Материк - Сергей Алексеев
Шрифт:
Интервал:
Закладка:
Серафимины ребятишки были тут же, все при деле: двое крутили машину, один помогал моей матери закладывать шерсть, а мне с трехлетним карапузом разрешили только держать мешки, куда складывали почесанную шерсть. Только годовалая девочка не принимала участия, потому что спала в зыбке, и Витька с Катей. Эти с утра нарядились и беззаботно ходили из чесалки в жилую половину, жуя конфеты и поглядывая в окна.
Работа шла вовсю, когда дверь отворилась и в чесалку вошел мужчина в бобриковом пальто и серой каракулевой папахе. Он по-хозяйски поставил портфель и потер красные от мороза, оттопыренные уши.
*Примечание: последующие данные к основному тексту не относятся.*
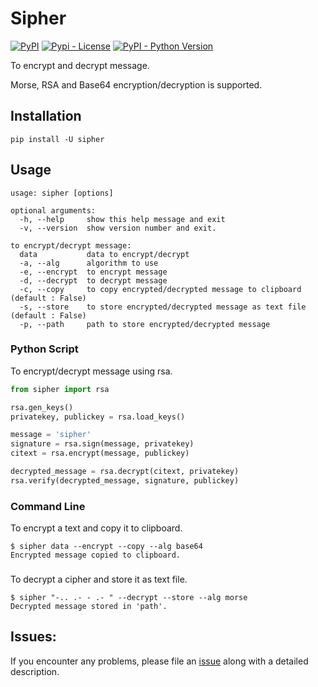 # Sipher

[![PyPI](https://img.shields.io/pypi/v/sipher)](https://pypi.python.org/pypi/sipher)
[![Pypi - License](https://img.shields.io/github/license/codesrg/sipher)](https://github.com/codesrg/sipher/blob/main/LICENSE)
[![PyPI - Python Version](https://img.shields.io/pypi/pyversions/sipher?color=red)](https://pypi.python.org/pypi/sipher)

To encrypt and decrypt message. 

Morse, RSA and Base64 encryption/decryption is supported.

## Installation

`pip install -U sipher`

## Usage

```
usage: sipher [options]

optional arguments:
  -h, --help     show this help message and exit
  -v, --version  show version number and exit.

to encrypt/decrypt message:
  data           data to encrypt/decrypt
  -a, --alg      algorithm to use
  -e, --encrypt  to encrypt message
  -d, --decrypt  to decrypt message
  -c, --copy     to copy encrypted/decrypted message to clipboard (default : False)
  -s, --store    to store encrypted/decrypted message as text file (default : False)
  -p, --path     path to store encrypted/decrypted message
```

### Python Script
To encrypt/decrypt message using rsa.
```python
from sipher import rsa

rsa.gen_keys()
privatekey, publickey = rsa.load_keys()

message = 'sipher'
signature = rsa.sign(message, privatekey)
citext = rsa.encrypt(message, publickey)

decrypted_message = rsa.decrypt(citext, privatekey)
rsa.verify(decrypted_message, signature, publickey)
```

### Command Line
To encrypt a text and copy it to clipboard.
```
$ sipher data --encrypt --copy --alg base64
Encrypted message copied to clipboard.
```
###

To decrypt a cipher and store it as text file.

```
$ sipher "-.. .- - .- " --decrypt --store --alg morse
Decrypted message stored in 'path'.
```

## Issues:

If you encounter any problems, please file an [issue](https://github.com/codesrg/sipher/issues) along with a detailed description.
Чесалка враз остановилась, Серафима опустилась на мешок с шерстью, а ребятишки, пятясь и не сводя глаз с пришедшего, молча обступили ее со всех сторон. Я тоже бросился к матери, и та почему-то испуганно прижала меня к себе.
— Кто это? — шепотом спросил я. — Ихний папка?
— Уполномоченный, — одними губами проронила мать. — Сиди тихо.
— Метель поднимается! — — весело сказал уполномоченный и смел снег с новеньких бурок. — Жди, теперь к обеду так закрутит… Ну что, Серафима, не передумала?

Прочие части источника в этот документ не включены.